What the Beggar Learns First

Artwork Credit: The Pinch of Poverty (1889) by Thomas Benjamin Kennington (1856–1916).
Public domain image accessed via Artvee.com.


   
I was still a child when I began to understand what it meant to lack. We lived from paycheck to paycheck. Sometimes, that paycheck could not stretch far enough. We had to borrow, but not from relatives, because most of them were barely managing themselves, too. We would borrow from acquaintances who had a little more space to give instead.

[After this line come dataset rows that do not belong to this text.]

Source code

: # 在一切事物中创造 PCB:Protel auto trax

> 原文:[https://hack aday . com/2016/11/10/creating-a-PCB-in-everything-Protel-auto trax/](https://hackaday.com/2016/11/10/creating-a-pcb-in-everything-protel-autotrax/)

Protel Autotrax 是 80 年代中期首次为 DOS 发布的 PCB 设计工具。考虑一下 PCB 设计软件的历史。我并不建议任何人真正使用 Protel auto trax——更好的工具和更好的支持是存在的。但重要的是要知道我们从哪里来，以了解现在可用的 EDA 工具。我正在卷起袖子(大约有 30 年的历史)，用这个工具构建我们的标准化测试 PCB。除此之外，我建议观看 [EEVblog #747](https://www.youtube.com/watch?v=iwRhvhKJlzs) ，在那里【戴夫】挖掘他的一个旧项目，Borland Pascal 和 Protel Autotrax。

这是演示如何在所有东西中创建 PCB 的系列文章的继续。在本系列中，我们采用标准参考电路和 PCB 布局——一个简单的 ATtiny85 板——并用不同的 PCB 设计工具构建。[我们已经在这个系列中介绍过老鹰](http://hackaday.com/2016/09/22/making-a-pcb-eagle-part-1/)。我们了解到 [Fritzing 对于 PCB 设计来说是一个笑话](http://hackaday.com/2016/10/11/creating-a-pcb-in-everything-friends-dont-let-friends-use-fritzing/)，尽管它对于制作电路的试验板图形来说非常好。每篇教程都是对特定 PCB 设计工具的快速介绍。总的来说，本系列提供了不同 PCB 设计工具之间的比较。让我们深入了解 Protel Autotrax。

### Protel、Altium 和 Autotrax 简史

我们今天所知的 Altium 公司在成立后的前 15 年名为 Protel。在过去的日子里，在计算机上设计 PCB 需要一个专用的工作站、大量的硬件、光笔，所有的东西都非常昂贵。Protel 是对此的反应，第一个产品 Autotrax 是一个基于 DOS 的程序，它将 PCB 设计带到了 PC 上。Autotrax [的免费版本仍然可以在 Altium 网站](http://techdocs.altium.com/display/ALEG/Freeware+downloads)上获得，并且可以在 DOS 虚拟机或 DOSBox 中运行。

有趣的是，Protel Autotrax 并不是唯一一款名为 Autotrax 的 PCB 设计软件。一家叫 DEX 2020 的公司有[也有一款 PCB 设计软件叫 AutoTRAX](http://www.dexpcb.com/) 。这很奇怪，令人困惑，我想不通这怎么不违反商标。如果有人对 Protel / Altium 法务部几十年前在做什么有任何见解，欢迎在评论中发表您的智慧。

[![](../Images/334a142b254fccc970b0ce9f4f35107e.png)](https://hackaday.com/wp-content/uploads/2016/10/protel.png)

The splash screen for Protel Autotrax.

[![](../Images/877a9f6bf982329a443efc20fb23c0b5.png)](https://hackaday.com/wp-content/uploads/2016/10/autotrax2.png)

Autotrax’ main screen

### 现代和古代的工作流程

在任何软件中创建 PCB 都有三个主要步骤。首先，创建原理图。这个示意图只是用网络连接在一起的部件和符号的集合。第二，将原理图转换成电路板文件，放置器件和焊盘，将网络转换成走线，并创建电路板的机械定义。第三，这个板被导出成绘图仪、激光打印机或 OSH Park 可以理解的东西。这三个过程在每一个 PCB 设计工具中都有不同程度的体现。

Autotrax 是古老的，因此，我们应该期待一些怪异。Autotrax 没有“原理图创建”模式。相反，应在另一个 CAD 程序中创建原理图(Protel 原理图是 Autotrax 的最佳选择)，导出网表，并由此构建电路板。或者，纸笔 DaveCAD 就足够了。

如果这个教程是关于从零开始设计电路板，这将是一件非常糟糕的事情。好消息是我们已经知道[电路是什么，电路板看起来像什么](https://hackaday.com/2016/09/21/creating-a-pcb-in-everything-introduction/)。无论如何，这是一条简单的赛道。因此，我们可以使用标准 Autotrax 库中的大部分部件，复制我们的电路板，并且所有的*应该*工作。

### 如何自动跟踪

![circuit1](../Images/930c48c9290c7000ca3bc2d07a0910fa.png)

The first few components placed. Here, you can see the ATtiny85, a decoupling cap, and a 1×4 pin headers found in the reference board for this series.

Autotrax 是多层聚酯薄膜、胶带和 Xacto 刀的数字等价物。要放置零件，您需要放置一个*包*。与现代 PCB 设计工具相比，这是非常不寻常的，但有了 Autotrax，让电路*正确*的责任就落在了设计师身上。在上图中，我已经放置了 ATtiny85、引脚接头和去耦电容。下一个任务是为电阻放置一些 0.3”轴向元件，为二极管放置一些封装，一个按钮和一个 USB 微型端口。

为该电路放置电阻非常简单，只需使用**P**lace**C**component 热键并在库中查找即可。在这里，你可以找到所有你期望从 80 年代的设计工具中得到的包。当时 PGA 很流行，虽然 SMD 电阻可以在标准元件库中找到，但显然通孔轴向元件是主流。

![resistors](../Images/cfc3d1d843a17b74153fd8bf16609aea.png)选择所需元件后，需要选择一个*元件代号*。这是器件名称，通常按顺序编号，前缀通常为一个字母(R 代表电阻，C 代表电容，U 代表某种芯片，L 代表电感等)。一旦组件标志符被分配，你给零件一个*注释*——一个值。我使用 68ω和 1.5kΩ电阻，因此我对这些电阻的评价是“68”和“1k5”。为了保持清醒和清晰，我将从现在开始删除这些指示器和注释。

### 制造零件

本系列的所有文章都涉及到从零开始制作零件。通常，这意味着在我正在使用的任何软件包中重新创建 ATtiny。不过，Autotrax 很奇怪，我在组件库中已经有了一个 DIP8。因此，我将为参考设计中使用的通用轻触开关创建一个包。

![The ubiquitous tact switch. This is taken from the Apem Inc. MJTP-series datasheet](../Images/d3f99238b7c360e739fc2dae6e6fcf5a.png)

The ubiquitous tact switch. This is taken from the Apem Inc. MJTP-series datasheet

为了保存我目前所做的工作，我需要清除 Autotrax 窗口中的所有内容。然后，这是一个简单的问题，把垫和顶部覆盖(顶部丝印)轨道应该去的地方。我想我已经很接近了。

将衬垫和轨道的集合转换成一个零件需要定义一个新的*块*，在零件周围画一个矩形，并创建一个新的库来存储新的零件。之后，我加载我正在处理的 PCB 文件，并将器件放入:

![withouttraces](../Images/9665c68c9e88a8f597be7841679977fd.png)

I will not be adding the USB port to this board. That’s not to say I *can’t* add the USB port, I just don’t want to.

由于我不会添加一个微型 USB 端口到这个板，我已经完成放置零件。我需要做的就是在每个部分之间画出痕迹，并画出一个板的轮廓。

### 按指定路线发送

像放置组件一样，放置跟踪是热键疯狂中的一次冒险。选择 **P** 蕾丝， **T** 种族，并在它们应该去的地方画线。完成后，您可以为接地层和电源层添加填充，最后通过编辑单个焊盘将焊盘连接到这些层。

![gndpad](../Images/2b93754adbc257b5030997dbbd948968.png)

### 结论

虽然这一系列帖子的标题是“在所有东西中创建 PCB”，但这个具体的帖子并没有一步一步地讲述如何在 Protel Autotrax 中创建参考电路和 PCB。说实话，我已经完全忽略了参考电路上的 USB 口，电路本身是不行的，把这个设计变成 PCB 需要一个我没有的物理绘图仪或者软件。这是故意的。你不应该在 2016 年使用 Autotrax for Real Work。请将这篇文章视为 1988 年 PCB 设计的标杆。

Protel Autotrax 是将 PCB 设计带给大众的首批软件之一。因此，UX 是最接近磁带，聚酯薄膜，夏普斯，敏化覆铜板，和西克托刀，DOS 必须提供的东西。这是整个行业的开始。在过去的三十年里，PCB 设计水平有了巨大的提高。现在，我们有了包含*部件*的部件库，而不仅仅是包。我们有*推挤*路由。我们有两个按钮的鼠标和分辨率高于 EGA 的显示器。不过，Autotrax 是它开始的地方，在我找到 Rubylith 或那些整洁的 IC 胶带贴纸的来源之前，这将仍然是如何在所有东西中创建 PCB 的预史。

    Some helped us. I wonder if they realized how much strength that gave us. Maybe for them it was simple, but for us, it brought relief we could not repay. Others were unable to help, and I understood that, too. Life weighs heavily on all in different ways. But now and then, some refusals came with sharp glances or words that left wounds. I often saw my mother cry. It was painful to watch.

    Perhaps that was when I quietly resolved I would study well and work hard. I did not want to rise to forget. I wanted to rise and lift some of the burden she carried. I wanted to become someone who could lift burdens when others could not.

    In those very moments of being small and dependent, I believe now the Lord allowed those years to teach me. He let us feel the lack so we would learn to value provision. He let us be refused so we would understand mercy. He placed us in need so we would recognize grace for what it truly is, unearned, undeserved, freely given. He was not simply shaping my future; He was shaping my understanding of grace. I was being taught that we are all beggars before God.

    We do not stand before Him with wages. We stand with need. And in His mercy, He allows us to feel that need early to prepare us to receive what cannot be earned.

    “He raises the poor from the dust and lifts the beggar from the ash heap, to set them among princes” (1 Sam 2:8, NKJV). But He lifts not those who come in pride, nor those who pretend sufficiency. He lifts those who know they have nothing to offer, and no right to demand.

    This is what the beggar learns first—that grace is not for the deserving. It is for the desperate. And though the world may honor strength, God meets the weak. Though men respect effort, salvation is for those who cry out empty-handed.

    Years have passed, but that early experience still reminds me: Christ became poor for our sake, so that we, through His poverty, might become rich (2 Cor 8:9). Rich—not in wealth or comfort—but in the mercy that reaches low and raises us higher than we could ever climb on our own.

    And if the Lord allows us to be strong now, may we never forget where we were found. Let us remember those still learning what it means to wait, to need, to ask. For we who were once beggars must never despise the dust. Instead, we must stoop with mercy, speak with tenderness, and give as those who know what it means to be given everything.